Search the data for the string "equipo" and gather each line it is in.

**GIVEN ENTRIES:**
-------

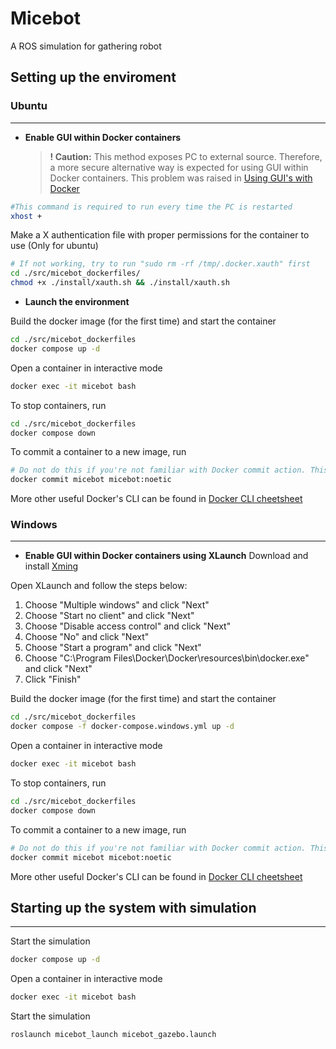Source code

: # Micebot
A ROS simulation for gathering robot 

## Setting up the enviroment
### Ubuntu
-----
* **Enable GUI within Docker containers**

  > **! Caution:** This method exposes PC to external source. Therefore, a more secure alternative way is expected for using GUI within Docker containers. This problem was raised in [Using GUI's with Docker](https://wiki.ros.org/es/docker/Tutorials/GUI#:~:text=%2D%2Dpulse.-,Using%20X%20server,-X%20server%20is)

```bash
#This command is required to run every time the PC is restarted
xhost + 
```
Make a X authentication file with proper permissions for the container to use (Only for ubuntu)

```bash
# If not working, try to run "sudo rm -rf /tmp/.docker.xauth" first
cd ./src/micebot_dockerfiles/
chmod +x ./install/xauth.sh && ./install/xauth.sh
```

* **Launch the environment**
  
Build the docker image (for the first time) and start the container
```bash
cd ./src/micebot_dockerfiles
docker compose up -d 
```

Open a container in interactive mode
```bash
docker exec -it micebot bash
```
To stop containers, run
```bash
cd ./src/micebot_dockerfiles
docker compose down
```

To commit a container to a new image, run
```bash
# Do not do this if you're not familiar with Docker commit action. This changes your docker images.
docker commit micebot micebot:noetic
```
More other useful Docker's CLI can be found in [Docker CLI cheetsheet](https://docs.docker.com/get-started/docker_cheatsheet.pdf)

### Windows
-----

* **Enable GUI within Docker containers using XLaunch**
Download and install [Xming](https://sourceforge.net/projects/xming/)

Open XLaunch and follow the steps below:
1. Choose "Multiple windows" and click "Next"
2. Choose "Start no client" and click "Next"
3. Choose "Disable access control" and click "Next"
4. Choose "No" and click "Next"
5. Choose "Start a program" and click "Next"
6. Choose "C:\Program Files\Docker\Docker\resources\bin\docker.exe" and click "Next"
7. Click "Finish"

Build the docker image (for the first time) and start the container
```bash
cd ./src/micebot_dockerfiles
docker compose -f docker-compose.windows.yml up -d 
```

Open a container in interactive mode
```bash
docker exec -it micebot bash
```
To stop containers, run
```bash
cd ./src/micebot_dockerfiles
docker compose down
```

To commit a container to a new image, run
```bash
# Do not do this if you're not familiar with Docker commit action. This changes your docker images.
docker commit micebot micebot:noetic
```
More other useful Docker's CLI can be found in [Docker CLI cheetsheet](https://docs.docker.com/get-started/docker_cheatsheet.pdf)


## Starting up the system with simulation

-----

Start the simulation

```bash
docker compose up -d 
```

Open a container in interactive mode

```bash
docker exec -it micebot bash
```

Start the simulation

```bash
roslaunch micebot_launch micebot_gazebo.launch
```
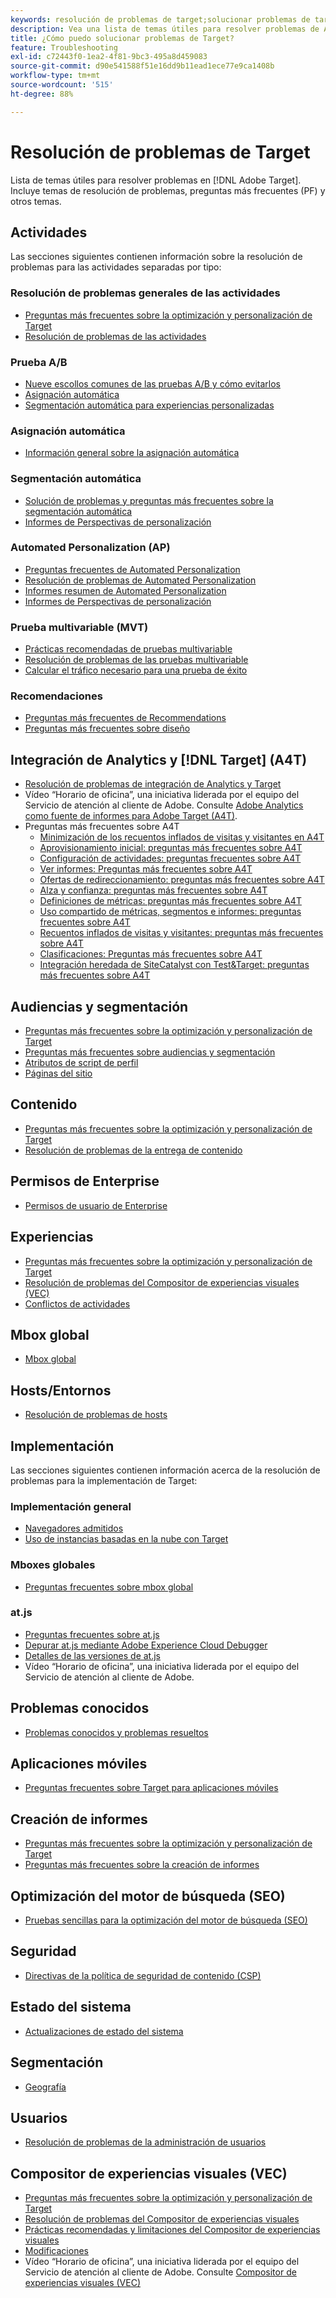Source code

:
 ```yaml
---
keywords: resolución de problemas de target;solucionar problemas de target
description: Vea una lista de temas útiles para resolver problemas de Adobe Target. Incluye temas de resolución de problemas, preguntas más frecuentes (FAQ) y otros.
title: ¿Cómo puedo solucionar problemas de Target?
feature: Troubleshooting
exl-id: c72443f0-1ea2-4f81-9bc3-495a8d459083
source-git-commit: d90e541588f51e16dd9b11ead1ece77e9ca1408b
workflow-type: tm+mt
source-wordcount: '515'
ht-degree: 88%

---
```


# Resolución de problemas de Target

Lista de temas útiles para resolver problemas en [!DNL Adobe Target]. Incluye temas de resolución de problemas, preguntas más frecuentes (PF) y otros temas.

## Actividades

Las secciones siguientes contienen información sobre la resolución de problemas para las actividades separadas por tipo:

### Resolución de problemas generales de las actividades

* [Preguntas más frecuentes sobre la optimización y personalización de Target](/help/main/c-intro/cmp-target-standard-cheatsheet.md)
* [Resolución de problemas de las actividades](/help/main/c-activities/c-troubleshooting-activities/troubleshooting-activities.md)

### Prueba A/B

* [Nueve escollos comunes de las pruebas A/B y cómo evitarlos](/help/main/c-activities/t-test-ab/common-ab-testing-pitfalls.md)
* [Asignación automática](/help/main/c-activities/automated-traffic-allocation/automated-traffic-allocation.md)
* [Segmentación automática para experiencias personalizadas](/help/main/c-activities/auto-target/auto-target-to-optimize.md)

### Asignación automática

* [Información general sobre la asignación automática](/help/main/c-activities/automated-traffic-allocation/automated-traffic-allocation.md#section_0E72C1D72DE74F589F965D4B1763E5C3)

### Segmentación automática

* [Solución de problemas y preguntas más frecuentes sobre la segmentación automática](/help/main/c-activities/auto-target/auto-target-troubleshooting-faqs.md)
* [Informes de Perspectivas de personalización](/help/main/c-reports/c-personalization-insights-reports/personalization-insights-reports.md)

### Automated Personalization (AP)

* [Preguntas frecuentes de Automated Personalization](/help/main/c-activities/t-automated-personalization/automated-personalization-faq.md)
* [Resolución de problemas de Automated Personalization](/help/main/c-activities/t-automated-personalization/ap-trouble.md)
* [Informes resumen de Automated Personalization](/help/main/c-reports/personalization-reports/reports-ap.md)
* [Informes de Perspectivas de personalización](/help/main/c-reports/c-personalization-insights-reports/personalization-insights-reports.md)

### Prueba multivariable (MVT)

* [Prácticas recomendadas de pruebas multivariable](/help/main/c-activities/c-multivariate-testing/best-practices.md)
* [Resolución de problemas de las pruebas multivariable](/help/main/c-activities/c-multivariate-testing/best-practices.md)
* [Calcular el tráfico necesario para una prueba de éxito](/help/main/c-activities/c-multivariate-testing/t-create-multivariate-test/traffic-estimator.md)

### Recomendaciones

* [Preguntas más frecuentes de Recommendations](/help/main/c-recommendations/c-recommendations-faq/recommendations-faq.md)
* [Preguntas más frecuentes sobre diseño](/help/main/c-recommendations/c-design-overview/template-faq.md)

## Integración de Analytics y [!DNL Target] (A4T)

* [Resolución de problemas de integración de Analytics y Target](/help/main/c-integrating-target-with-mac/a4t/c-a4t-troubleshooting/a4t-troubleshooting.md)
* Vídeo “Horario de oficina”, una iniciativa liderada por el equipo del Servicio de atención al cliente de Adobe. Consulte [Adobe Analytics como fuente de informes para Adobe Target (A4T)](/help/main/c-integrating-target-with-mac/a4t/a4t.md).
* Preguntas más frecuentes sobre A4T
   * [Minimización de los recuentos inflados de visitas y visitantes en A4T](/help/main/c-integrating-target-with-mac/a4t/c-a4t-troubleshooting/minimizing-inflated-visit-and-visitor-counts-a4t.md)
   * [Aprovisionamiento inicial: preguntas más frecuentes sobre A4T](/help/main/c-integrating-target-with-mac/a4t/r-a4t-faq/a4t-faq-initial-provisioning.md)
   * [Configuración de actividades: preguntas frecuentes sobre A4T](/help/main/c-integrating-target-with-mac/a4t/r-a4t-faq/a4t-faq-activity-setup.md)
   * [Ver informes: Preguntas más frecuentes sobre A4T](/help/main/c-integrating-target-with-mac/a4t/r-a4t-faq/a4t-faq-viewing-reports.md)
   * [Ofertas de redireccionamiento: preguntas más frecuentes sobre A4T](/help/main/c-integrating-target-with-mac/a4t/r-a4t-faq/a4t-faq-redirect-offers.md)
   * [Alza y confianza: preguntas más frecuentes sobre A4T](/help/main/c-integrating-target-with-mac/a4t/r-a4t-faq/a4t-faq-lift-and-confidence.md)
   * [Definiciones de métricas: preguntas más frecuentes sobre A4T](/help/main/c-integrating-target-with-mac/a4t/r-a4t-faq/a4t-faq-metric-definition.md)
   * [Uso compartido de métricas, segmentos e informes: preguntas frecuentes sobre A4T](/help/main/c-target/c-troubleshooting-targets-and-audiences/a4t-faq-sharing-metrics-audiences-reports.md)
   * [Recuentos inflados de visitas y visitantes: preguntas más frecuentes sobre A4T](/help/main/c-integrating-target-with-mac/a4t/r-a4t-faq/a4t-faq-inflated-visit-and-visitor-counts.md)
   * [Clasificaciones: Preguntas más frecuentes sobre A4T](/help/main/c-integrating-target-with-mac/a4t/r-a4t-faq/a4t-faq-classifications.md)
   * [Integración heredada de SiteCatalyst con Test&amp;Target: preguntas más frecuentes sobre A4T](/help/main/c-integrating-target-with-mac/a4t/r-a4t-faq/a4t-faq-old-integration.md)

## Audiencias y segmentación

* [Preguntas más frecuentes sobre la optimización y personalización de Target](/help/main/c-intro/cmp-target-standard-cheatsheet.md)
* [Preguntas más frecuentes sobre audiencias y segmentación](/help/main/c-target/c-troubleshooting-targets-and-audiences/troubleshooting-targets-and-audiences.md)
* [Atributos de script de perfil](/help/main/c-target/c-visitor-profile/profile-parameters.md)
* [Páginas del sitio](/help/main/c-target/c-audiences/c-target-rules/site-pages.md)

## Contenido

* [Preguntas más frecuentes sobre la optimización y personalización de Target](/help/main/c-intro/cmp-target-standard-cheatsheet.md)
* [Resolución de problemas de la entrega de contenido](/help/main/c-activities/c-troubleshooting-activities/content-trouble.md)

## Permisos de Enterprise

* [Permisos de usuario de Enterprise](/help/main/administrating-target/c-user-management/property-channel/property-channel.md)

## Experiencias

* [Preguntas más frecuentes sobre la optimización y personalización de Target](/help/main/c-intro/cmp-target-standard-cheatsheet.md)
* [Resolución de problemas del Compositor de experiencias visuales (VEC)](/help/main/c-experiences/c-visual-experience-composer/r-troubleshoot-composer/troubleshoot-composer.md)
* [Conflictos de actividades](/help/main/c-experiences/c-visual-experience-composer/activity-collisions.md)

## Mbox global

* [Mbox global](https://developer.adobe.com/target/implement/client-side/atjs/global-mbox/global-mbox-faq/)

## Hosts/Entornos

* [Resolución de problemas de hosts](/help/main/administrating-target/hosts.md)

## Implementación

Las secciones siguientes contienen información acerca de la resolución de problemas para la implementación de Target:

### Implementación general

* [Navegadores admitidos](https://developer.adobe.com/target/before-implement/supported-browsers/)
* [Uso de instancias basadas en la nube con Target](https://developer.adobe.com/target/implement/client-side/target-debugging-atjs/targeting-using-cloud-based-instances/)

### Mboxes globales

* [Preguntas frecuentes sobre mbox global](https://developer.adobe.com/target/implement/client-side/atjs/global-mbox/global-mbox-faq/)

### at.js

* [Preguntas frecuentes sobre at.js](https://developer.adobe.com/target/implement/client-side/atjs/target-atjs-faq/target-atjs-faq/)
* [Depurar at.js mediante Adobe Experience Cloud Debugger](https://developer.adobe.com/target/implement/client-side/target-debugging-atjs/target-debugging-atjs/)
* [Detalles de las versiones de at.js](https://developer.adobe.com/target/implement/client-side/atjs/target-atjs-versions/)
* Vídeo “Horario de oficina”, una iniciativa liderada por el equipo del Servicio de atención al cliente de Adobe. 

## Problemas conocidos

* [Problemas conocidos y problemas resueltos](/help/main/r-release-notes/known-issues-resolved-issues.md)

## Aplicaciones móviles

* [Preguntas frecuentes sobre Target para aplicaciones móviles](https://developer.adobe.com/target/implement/mobile/mobile-faq/)

## Creación de informes

* [Preguntas más frecuentes sobre la optimización y personalización de Target](/help/main/c-intro/cmp-target-standard-cheatsheet.md)
* [Preguntas más frecuentes sobre la creación de informes](/help/main/c-reports/reporting-frequently-asked-questions.md)

## Optimización del motor de búsqueda (SEO)

* [Pruebas sencillas para la optimización del motor de búsqueda (SEO)](https://developer.adobe.com/target/implement/client-side/atjs/how-atjs-works/how-atjs-works/)

## Seguridad

* [Directivas de la política de seguridad de contenido (CSP)](https://developer.adobe.com/target/before-implement/privacy/content-security-policy/)

## Estado del sistema

* [Actualizaciones de estado del sistema](/help/main/r-release-notes/system-status-updates.md)

## Segmentación

* [Geografía](/help/main/c-target/c-audiences/c-target-rules/geo.md)

## Usuarios

* [Resolución de problemas de la administración de usuarios](/help/main/administrating-target/c-user-management/c-user-management/troubleshooting-user-management.md)

## Compositor de experiencias visuales (VEC)

* [Preguntas más frecuentes sobre la optimización y personalización de Target](/help/main/c-intro/cmp-target-standard-cheatsheet.md)
* [Resolución de problemas del Compositor de experiencias visuales](/help/main/c-experiences/c-visual-experience-composer/r-troubleshoot-composer/troubleshoot-composer.md)
* [Prácticas recomendadas y limitaciones del Compositor de experiencias visuales](/help/main/c-experiences/c-visual-experience-composer/experience-composer-best-practices.md)
* [Modificaciones](/help/main/c-experiences/c-visual-experience-composer/c-vec-code-editor/vec-code-editor.md)
* Vídeo “Horario de oficina”, una iniciativa liderada por el equipo del Servicio de atención al cliente de Adobe. Consulte [Compositor de experiencias visuales (VEC)](/help/main/c-experiences/c-visual-experience-composer/visual-experience-composer.md)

-------

**OUTPUT OF THE EXERCISE:**
* Vídeo “Horario de oficina”, una iniciativa liderada por el equipo del Servicio de atención al cliente de Adobe. Consulte [Adobe Analytics como fuente de informes para Adobe Target (A4T)](/help/main/c-integrating-target-with-mac/a4t/a4t.md).
* Vídeo “Horario de oficina”, una iniciativa liderada por el equipo del Servicio de atención al cliente de Adobe. 
* Vídeo “Horario de oficina”, una iniciativa liderada por el equipo del Servicio de atención al cliente de Adobe. Consulte [Compositor de experiencias visuales (VEC)](/help/main/c-experiences/c-visual-experience-composer/visual-experience-composer.md)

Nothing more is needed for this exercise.